- Gesierich, Benno;
- Sander, Laura;
- Pirpamer, Lukas;
- Meier, Dominik;
- Ruberte, Esther;
- Amann, Michael;
- Sinnecker, Tim;
- Huck, Antal;
- de Leeuw, Frank-Erik;
- Maillard, Pauline;
- Moy, Sue;
- Helmer, Karl;
- Levin, Johannes;
- Höglinger, Günter;
- Kühne, Michael;
- Bonati, Leo;
- Kuhle, Jens;
- Cattin, Philippe;
- Granziera, Cristina;
- Schlaeger, Regina;
- Duering, Marco
Disorders of the central nervous system, including neurodegenerative diseases, frequently affect the brainstem and can present with focal atrophy. This study aimed to (1) optimize deep learning-based brainstem segmentation for a wide range of pathologies and T1-weighted image acquisition parameters, (2) conduct a systematic technical and clinical validation, (3) improve segmentation quality in the presence of brainstem lesions, and (4) make an optimized brainstem segmentation tool available for public use.

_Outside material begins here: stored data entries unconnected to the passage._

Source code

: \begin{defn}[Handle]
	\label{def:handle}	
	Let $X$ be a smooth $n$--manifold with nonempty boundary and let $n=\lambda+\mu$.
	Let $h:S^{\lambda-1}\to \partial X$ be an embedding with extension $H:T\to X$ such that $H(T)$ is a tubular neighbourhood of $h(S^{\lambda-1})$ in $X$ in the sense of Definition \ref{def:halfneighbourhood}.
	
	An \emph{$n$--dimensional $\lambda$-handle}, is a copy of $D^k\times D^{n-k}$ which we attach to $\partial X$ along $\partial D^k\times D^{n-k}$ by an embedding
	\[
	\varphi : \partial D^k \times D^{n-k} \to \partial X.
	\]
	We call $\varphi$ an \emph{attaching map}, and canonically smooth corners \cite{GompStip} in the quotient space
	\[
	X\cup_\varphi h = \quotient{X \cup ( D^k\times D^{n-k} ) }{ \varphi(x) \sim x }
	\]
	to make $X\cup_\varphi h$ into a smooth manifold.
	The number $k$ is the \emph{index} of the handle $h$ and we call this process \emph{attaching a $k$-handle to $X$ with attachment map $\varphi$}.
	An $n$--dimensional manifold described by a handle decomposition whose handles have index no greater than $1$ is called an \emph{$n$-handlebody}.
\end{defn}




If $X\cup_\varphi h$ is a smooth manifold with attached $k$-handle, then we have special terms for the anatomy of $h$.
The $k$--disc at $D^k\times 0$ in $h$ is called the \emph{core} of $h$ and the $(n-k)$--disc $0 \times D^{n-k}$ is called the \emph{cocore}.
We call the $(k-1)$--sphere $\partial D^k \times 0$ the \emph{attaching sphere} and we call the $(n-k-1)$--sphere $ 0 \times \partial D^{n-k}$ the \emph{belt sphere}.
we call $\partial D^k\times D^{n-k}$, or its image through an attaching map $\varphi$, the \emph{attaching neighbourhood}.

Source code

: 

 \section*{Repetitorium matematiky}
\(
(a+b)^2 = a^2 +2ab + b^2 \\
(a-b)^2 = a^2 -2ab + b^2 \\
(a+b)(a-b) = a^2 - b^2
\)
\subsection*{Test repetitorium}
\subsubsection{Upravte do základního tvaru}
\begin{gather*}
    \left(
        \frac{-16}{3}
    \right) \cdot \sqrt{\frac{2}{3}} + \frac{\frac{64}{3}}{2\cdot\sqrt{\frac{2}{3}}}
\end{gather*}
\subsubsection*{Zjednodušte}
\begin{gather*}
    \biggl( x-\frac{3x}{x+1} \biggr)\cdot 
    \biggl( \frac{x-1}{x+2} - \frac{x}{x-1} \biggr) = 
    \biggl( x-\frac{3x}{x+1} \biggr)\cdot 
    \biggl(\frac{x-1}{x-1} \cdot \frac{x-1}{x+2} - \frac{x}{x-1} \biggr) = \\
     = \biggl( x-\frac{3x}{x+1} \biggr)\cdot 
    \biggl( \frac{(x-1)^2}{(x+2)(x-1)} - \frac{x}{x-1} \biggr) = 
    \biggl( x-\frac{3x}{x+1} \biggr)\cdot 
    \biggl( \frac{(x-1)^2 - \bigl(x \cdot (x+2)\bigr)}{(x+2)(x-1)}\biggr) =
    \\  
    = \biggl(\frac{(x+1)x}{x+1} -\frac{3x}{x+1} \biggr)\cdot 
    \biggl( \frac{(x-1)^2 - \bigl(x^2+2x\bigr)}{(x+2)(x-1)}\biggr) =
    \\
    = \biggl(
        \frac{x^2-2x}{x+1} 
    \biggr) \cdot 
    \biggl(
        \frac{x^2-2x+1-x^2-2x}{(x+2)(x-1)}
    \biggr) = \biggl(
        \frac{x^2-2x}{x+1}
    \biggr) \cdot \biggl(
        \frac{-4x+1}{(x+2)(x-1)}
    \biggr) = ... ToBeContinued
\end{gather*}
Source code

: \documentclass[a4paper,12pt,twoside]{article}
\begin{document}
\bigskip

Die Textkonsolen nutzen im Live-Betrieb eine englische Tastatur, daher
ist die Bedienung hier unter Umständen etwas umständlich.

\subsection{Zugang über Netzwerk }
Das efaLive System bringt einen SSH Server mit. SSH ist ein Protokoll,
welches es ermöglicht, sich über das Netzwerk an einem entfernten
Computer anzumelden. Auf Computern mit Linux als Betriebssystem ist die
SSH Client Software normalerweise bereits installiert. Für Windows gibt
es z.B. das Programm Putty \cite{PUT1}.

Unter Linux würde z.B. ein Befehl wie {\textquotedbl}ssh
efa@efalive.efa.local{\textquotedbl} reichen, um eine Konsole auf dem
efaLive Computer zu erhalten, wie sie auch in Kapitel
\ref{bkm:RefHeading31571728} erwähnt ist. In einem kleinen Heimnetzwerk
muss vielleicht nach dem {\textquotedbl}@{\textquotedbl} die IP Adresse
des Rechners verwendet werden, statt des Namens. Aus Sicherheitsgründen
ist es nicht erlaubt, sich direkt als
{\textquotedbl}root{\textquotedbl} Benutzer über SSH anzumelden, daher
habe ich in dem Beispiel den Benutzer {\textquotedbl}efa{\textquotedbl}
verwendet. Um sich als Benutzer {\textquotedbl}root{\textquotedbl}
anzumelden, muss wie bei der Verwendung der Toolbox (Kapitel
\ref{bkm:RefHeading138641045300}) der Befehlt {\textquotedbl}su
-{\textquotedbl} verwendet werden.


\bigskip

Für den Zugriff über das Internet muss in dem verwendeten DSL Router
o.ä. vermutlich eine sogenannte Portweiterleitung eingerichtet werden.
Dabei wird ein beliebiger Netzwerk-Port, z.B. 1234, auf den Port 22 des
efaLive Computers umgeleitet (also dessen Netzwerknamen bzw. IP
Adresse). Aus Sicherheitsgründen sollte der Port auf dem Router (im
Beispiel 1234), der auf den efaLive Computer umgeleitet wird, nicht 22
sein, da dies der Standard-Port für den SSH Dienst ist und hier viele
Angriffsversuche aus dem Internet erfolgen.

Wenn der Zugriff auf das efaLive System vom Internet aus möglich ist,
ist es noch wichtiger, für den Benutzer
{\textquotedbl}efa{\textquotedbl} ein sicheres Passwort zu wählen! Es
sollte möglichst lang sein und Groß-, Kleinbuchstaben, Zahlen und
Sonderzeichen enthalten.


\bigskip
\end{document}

An intentionally heterogeneous ground truth dataset (n = 257) was employed in the training of deep learning models based on multi-dimensional gated recurrent units (MD-GRU) or the nnU-Net method. Segmentation performance was evaluated against ground truth labels. FreeSurfer was used for benchmarking in subsequent validation. Technical validation, including scan-rescan repeatability (n = 46) and inter-scanner reproducibility (n = 20, 3 different scanners) in unseen data, was conducted in patients with cerebral small vessel disease. Clinical validation in unseen data was performed in 1-year follow-up data of 16 patients with multiple system atrophy, evaluating the annual percentage volume change. Two lesion filling algorithms were investigated to improve segmentation performance in 23 patients with multiple sclerosis. The MD-GRU and nnU-Net models demonstrated very good segmentation performance (median Dice coefficients ≥ 0.95 each) and outperformed a previously published model trained on a narrower dataset. Scan-rescan repeatability and inter-scanner reproducibility yielded similar Bland-Altman derived limits of agreement for longitudinal FreeSurfer (total brainstem volume repeatability/reproducibility 0.68/1.85), MD-GRU (0.72/1.46), and nnU-Net (0.48/1.52). All methods showed comparable performance in the detection of atrophy in the total brainstem (atrophy detected in 100% of patients) and its substructures. In patients with multiple sclerosis, lesion filling further improved the accuracy of brainstem segmentation. We enhanced and systematically validated two fully automated deep learning brainstem segmentation methods and released them publicly. This enables a broader evaluation of brainstem volume as a candidate biomarker for neurodegeneration.